* Aim of the exercise
If the records below hold pictures, omit them, and print exactly the lines from the first line through the line containing "- [ ] **Performance monitoring**", inclusive.

(Saved data entries)
--- START ---

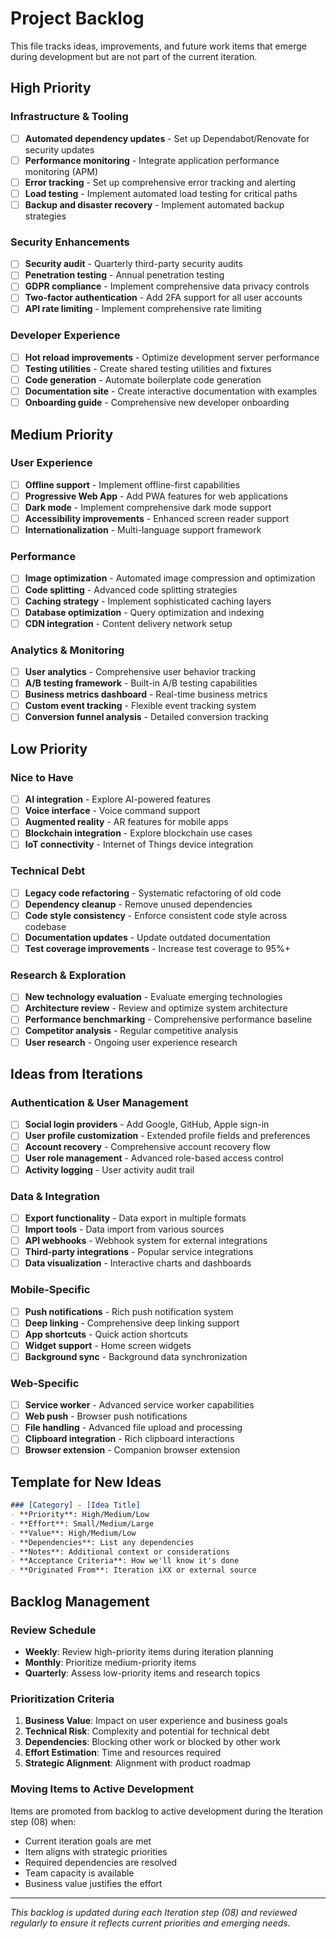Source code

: # Project Backlog

This file tracks ideas, improvements, and future work items that emerge during development but are not part of the current iteration.

## High Priority

### Infrastructure & Tooling
- [ ] **Automated dependency updates** - Set up Dependabot/Renovate for security updates
- [ ] **Performance monitoring** - Integrate application performance monitoring (APM)
- [ ] **Error tracking** - Set up comprehensive error tracking and alerting
- [ ] **Load testing** - Implement automated load testing for critical paths
- [ ] **Backup and disaster recovery** - Implement automated backup strategies

### Security Enhancements
- [ ] **Security audit** - Quarterly third-party security audits
- [ ] **Penetration testing** - Annual penetration testing
- [ ] **GDPR compliance** - Implement comprehensive data privacy controls
- [ ] **Two-factor authentication** - Add 2FA support for all user accounts
- [ ] **API rate limiting** - Implement comprehensive rate limiting

### Developer Experience
- [ ] **Hot reload improvements** - Optimize development server performance
- [ ] **Testing utilities** - Create shared testing utilities and fixtures
- [ ] **Code generation** - Automate boilerplate code generation
- [ ] **Documentation site** - Create interactive documentation with examples
- [ ] **Onboarding guide** - Comprehensive new developer onboarding

## Medium Priority

### User Experience
- [ ] **Offline support** - Implement offline-first capabilities
- [ ] **Progressive Web App** - Add PWA features for web applications
- [ ] **Dark mode** - Implement comprehensive dark mode support
- [ ] **Accessibility improvements** - Enhanced screen reader support
- [ ] **Internationalization** - Multi-language support framework

### Performance
- [ ] **Image optimization** - Automated image compression and optimization
- [ ] **Code splitting** - Advanced code splitting strategies
- [ ] **Caching strategy** - Implement sophisticated caching layers
- [ ] **Database optimization** - Query optimization and indexing
- [ ] **CDN integration** - Content delivery network setup

### Analytics & Monitoring
- [ ] **User analytics** - Comprehensive user behavior tracking
- [ ] **A/B testing framework** - Built-in A/B testing capabilities
- [ ] **Business metrics dashboard** - Real-time business metrics
- [ ] **Custom event tracking** - Flexible event tracking system
- [ ] **Conversion funnel analysis** - Detailed conversion tracking

## Low Priority

### Nice to Have
- [ ] **AI integration** - Explore AI-powered features
- [ ] **Voice interface** - Voice command support
- [ ] **Augmented reality** - AR features for mobile apps
- [ ] **Blockchain integration** - Explore blockchain use cases
- [ ] **IoT connectivity** - Internet of Things device integration

### Technical Debt
- [ ] **Legacy code refactoring** - Systematic refactoring of old code
- [ ] **Dependency cleanup** - Remove unused dependencies
- [ ] **Code style consistency** - Enforce consistent code style across codebase
- [ ] **Documentation updates** - Update outdated documentation
- [ ] **Test coverage improvements** - Increase test coverage to 95%+

### Research & Exploration
- [ ] **New technology evaluation** - Evaluate emerging technologies
- [ ] **Architecture review** - Review and optimize system architecture
- [ ] **Performance benchmarking** - Comprehensive performance baseline
- [ ] **Competitor analysis** - Regular competitive analysis
- [ ] **User research** - Ongoing user experience research

## Ideas from Iterations

### Authentication & User Management
- [ ] **Social login providers** - Add Google, GitHub, Apple sign-in
- [ ] **User profile customization** - Extended profile fields and preferences
- [ ] **Account recovery** - Comprehensive account recovery flow
- [ ] **User role management** - Advanced role-based access control
- [ ] **Activity logging** - User activity audit trail

### Data & Integration
- [ ] **Export functionality** - Data export in multiple formats
- [ ] **Import tools** - Data import from various sources
- [ ] **API webhooks** - Webhook system for external integrations
- [ ] **Third-party integrations** - Popular service integrations
- [ ] **Data visualization** - Interactive charts and dashboards

### Mobile-Specific
- [ ] **Push notifications** - Rich push notification system
- [ ] **Deep linking** - Comprehensive deep linking support
- [ ] **App shortcuts** - Quick action shortcuts
- [ ] **Widget support** - Home screen widgets
- [ ] **Background sync** - Background data synchronization

### Web-Specific
- [ ] **Service worker** - Advanced service worker capabilities
- [ ] **Web push** - Browser push notifications
- [ ] **File handling** - Advanced file upload and processing
- [ ] **Clipboard integration** - Rich clipboard interactions
- [ ] **Browser extension** - Companion browser extension

## Template for New Ideas

```markdown
### [Category] - [Idea Title]
- **Priority**: High/Medium/Low
- **Effort**: Small/Medium/Large
- **Value**: High/Medium/Low
- **Dependencies**: List any dependencies
- **Notes**: Additional context or considerations
- **Acceptance Criteria**: How we'll know it's done
- **Originated From**: Iteration iXX or external source
```

## Backlog Management

### Review Schedule
- **Weekly**: Review high-priority items during iteration planning
- **Monthly**: Prioritize medium-priority items
- **Quarterly**: Assess low-priority items and research topics

### Prioritization Criteria
1. **Business Value**: Impact on user experience and business goals
2. **Technical Risk**: Complexity and potential for technical debt
3. **Dependencies**: Blocking other work or blocked by other work
4. **Effort Estimation**: Time and resources required
5. **Strategic Alignment**: Alignment with product roadmap

### Moving Items to Active Development
Items are promoted from backlog to active development during the Iteration step (08) when:
- Current iteration goals are met
- Item aligns with strategic priorities
- Required dependencies are resolved
- Team capacity is available
- Business value justifies the effort

---

*This backlog is updated during each Iteration step (08) and reviewed regularly to ensure it reflects current priorities and emerging needs.*
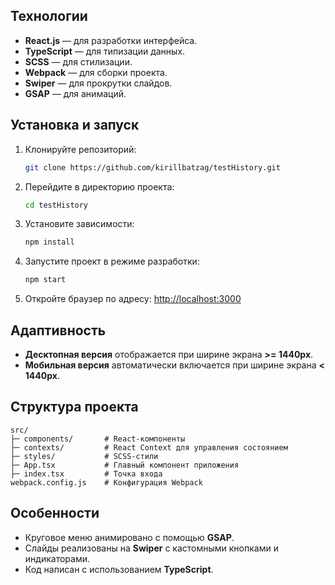 ## Технологии

- **React.js** — для разработки интерфейса.
- **TypeScript** — для типизации данных.
- **SCSS** — для стилизации.
- **Webpack** — для сборки проекта.
- **Swiper** — для прокрутки слайдов.
- **GSAP** — для анимаций.

## Установка и запуск

1. Клонируйте репозиторий:
   ```bash
   git clone https://github.com/kirillbatzag/testHistory.git
   ```
2. Перейдите в директорию проекта:
   ```bash
   cd testHistory
   ```
3. Установите зависимости:
   ```bash
   npm install
   ```
4. Запустите проект в режиме разработки:
   ```bash
   npm start
   ```
5. Откройте браузер по адресу: [http://localhost:3000](http://localhost:3000)

## Адаптивность

- **Десктопная версия** отображается при ширине экрана **>= 1440px**.
- **Мобильная версия** автоматически включается при ширине экрана **< 1440px**.

## Структура проекта

```
src/
├─ components/       # React-компоненты
├─ contexts/         # React Context для управления состоянием
├─ styles/           # SCSS-стили
├─ App.tsx           # Главный компонент приложения
├─ index.tsx         # Точка входа
webpack.config.js    # Конфигурация Webpack
```

## Особенности

- Круговое меню анимировано с помощью **GSAP**.
- Слайды реализованы на **Swiper** с кастомными кнопками и индикаторами.
- Код написан с использованием **TypeScript**.
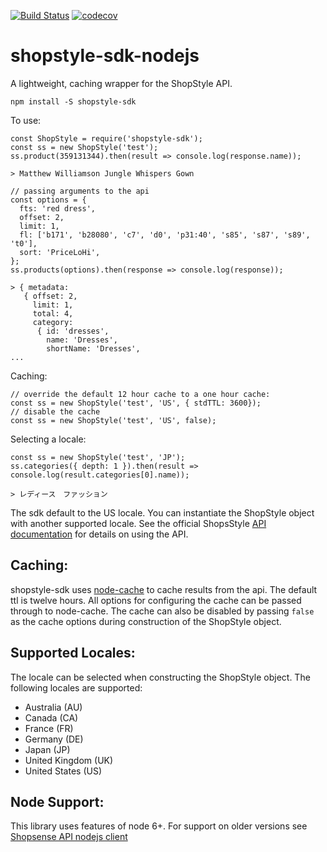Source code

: [![Build Status](https://travis-ci.org/PopSugar/shopstyle-sdk-nodejs.svg?branch=master)](https://travis-ci.org/PopSugar/shopstyle-sdk-nodejs)
[![codecov](https://codecov.io/gh/PopSugar/shopstyle-sdk-nodejs/branch/master/graph/badge.svg)](https://codecov.io/gh/PopSugar/shopstyle-sdk-nodejs)

# shopstyle-sdk-nodejs

A lightweight, caching wrapper for the ShopStyle API.

```
npm install -S shopstyle-sdk
```


To use:
```
const ShopStyle = require('shopstyle-sdk');
const ss = new ShopStyle('test');
ss.product(359131344).then(result => console.log(response.name));

> Matthew Williamson Jungle Whispers Gown

// passing arguments to the api
const options = {
  fts: 'red dress',
  offset: 2,
  limit: 1,
  fl: ['b171', 'b28080', 'c7', 'd0', 'p31:40', 's85', 's87', 's89', 't0'],
  sort: 'PriceLoHi',
};
ss.products(options).then(response => console.log(response));

> { metadata:
   { offset: 2,
     limit: 1,
     total: 4,
     category:
      { id: 'dresses',
        name: 'Dresses',
        shortName: 'Dresses',
...
```

Caching:
```
// override the default 12 hour cache to a one hour cache:
const ss = new ShopStyle('test', 'US', { stdTTL: 3600});
// disable the cache
const ss = new ShopStyle('test', 'US', false);
```

Selecting a locale:
```
const ss = new ShopStyle('test', 'JP');
ss.categories({ depth: 1 }).then(result => console.log(result.categories[0].name));

> レディース　ファッション
```

The sdk default to the US locale. You can instantiate the ShopStyle object with another supported locale.
See the official ShopsStyle [API documentation](https://www.shopstylecollective.com/api/overview) for details on using the API.




## Caching:
shopstyle-sdk uses [node-cache](https://www.npmjs.com/package/node-cache) to cache results from the api.  The default ttl is twelve hours.  All options for configuring the cache can be passed through to node-cache.  The cache can also be disabled by passing ``false`` as the cache options during construction of the ShopStyle object.

## Supported Locales:
The locale can be selected when constructing the ShopStyle object.  The following locales are supported:
- Australia (AU)
- Canada (CA)
- France (FR)
- Germany (DE)
- Japan (JP)
- United Kingdom (UK)
- United States (US)

## Node Support:
This library uses features of node 6+.  For support on older versions see [Shopsense API nodejs client](https://www.npmjs.com/package/shopsense)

--- END ---

* Expected answer
Source code

: # Project Backlog

This file tracks ideas, improvements, and future work items that emerge during development but are not part of the current iteration.

## High Priority

### Infrastructure & Tooling
- [ ] **Automated dependency updates** - Set up Dependabot/Renovate for security updates
- [ ] **Performance monitoring** - Integrate application performance monitoring (APM)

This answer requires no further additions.